BEGIN Material shown

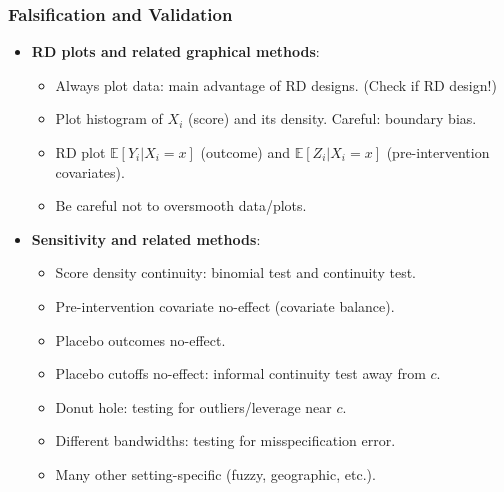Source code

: \documentclass[9pt]{beamer}
\newcommand{\E}{\mathbb{E}}
\renewcommand{\c}{c}
\begin{document}
\begin{frame}\frametitle{Falsification and Validation}
	\begin{itemize}
		\item \textbf{RD plots and related graphical methods}:\medskip		
		\begin{itemize}
			\item Always plot data: main advantage of RD designs. (Check if RD design!)\medskip	
			\item Plot histogram of $X_{i}$ (score) and its density. Careful: boundary bias.\medskip
			\item RD plot $\E[Y_{i}|X_{i}=x]$ (outcome) and $\E[Z_{i}|X_{i}=x]$ (pre-intervention covariates).\medskip
			\item Be careful not to oversmooth data/plots.\bigskip
		\end{itemize}
		
		\item \textbf{Sensitivity and related methods}:\medskip
		\begin{itemize}
			\item Score density continuity: binomial test and continuity test.\medskip
			\item Pre-intervention covariate no-effect (covariate balance).\medskip
			\item Placebo outcomes no-effect.\medskip
			\item Placebo cutoffs no-effect: informal continuity test away from $\c$.\medskip
			\item Donut hole: testing for outliers/leverage near $\c$.\medskip
			\item Different bandwidths: testing for misspecification error.\medskip
			\item Many other setting-specific (fuzzy, geographic, etc.).
		\end{itemize}
	\end{itemize}
\end{frame}
\end{document}
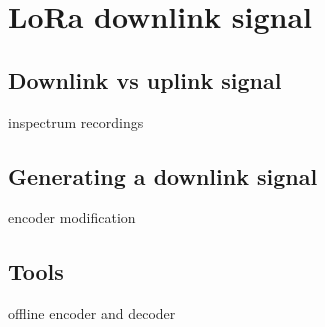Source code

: \chapter{LoRa downlink signal}

\section{Downlink vs uplink signal}
inspectrum recordings

\section{Generating a downlink signal}
encoder modification


\section{Tools}
offline encoder and decoder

END Material shown

= Activity =
Output all of the records word for word, and keep the pictures out of the copy.

= Answer to this task =
Source code

: \documentclass[9pt]{beamer}
\newcommand{\E}{\mathbb{E}}
\renewcommand{\c}{c}
\begin{document}
\begin{frame}\frametitle{Falsification and Validation}
	\begin{itemize}
		\item \textbf{RD plots and related graphical methods}:\medskip		
		\begin{itemize}
			\item Always plot data: main advantage of RD designs. (Check if RD design!)\medskip	
			\item Plot histogram of $X_{i}$ (score) and its density. Careful: boundary bias.\medskip
			\item RD plot $\E[Y_{i}|X_{i}=x]$ (outcome) and $\E[Z_{i}|X_{i}=x]$ (pre-intervention covariates).\medskip
			\item Be careful not to oversmooth data/plots.\bigskip
		\end{itemize}
		
		\item \textbf{Sensitivity and related methods}:\medskip
		\begin{itemize}
			\item Score density continuity: binomial test and continuity test.\medskip
			\item Pre-intervention covariate no-effect (covariate balance).\medskip
			\item Placebo outcomes no-effect.\medskip
			\item Placebo cutoffs no-effect: informal continuity test away from $\c$.\medskip
			\item Donut hole: testing for outliers/leverage near $\c$.\medskip
			\item Different bandwidths: testing for misspecification error.\medskip
			\item Many other setting-specific (fuzzy, geographic, etc.).
		\end{itemize}
	\end{itemize}
\end{frame}
\end{document}
Source code

: \chapter{LoRa downlink signal}

\section{Downlink vs uplink signal}
inspectrum recordings

\section{Generating a downlink signal}
encoder modification


\section{Tools}
offline encoder and decoder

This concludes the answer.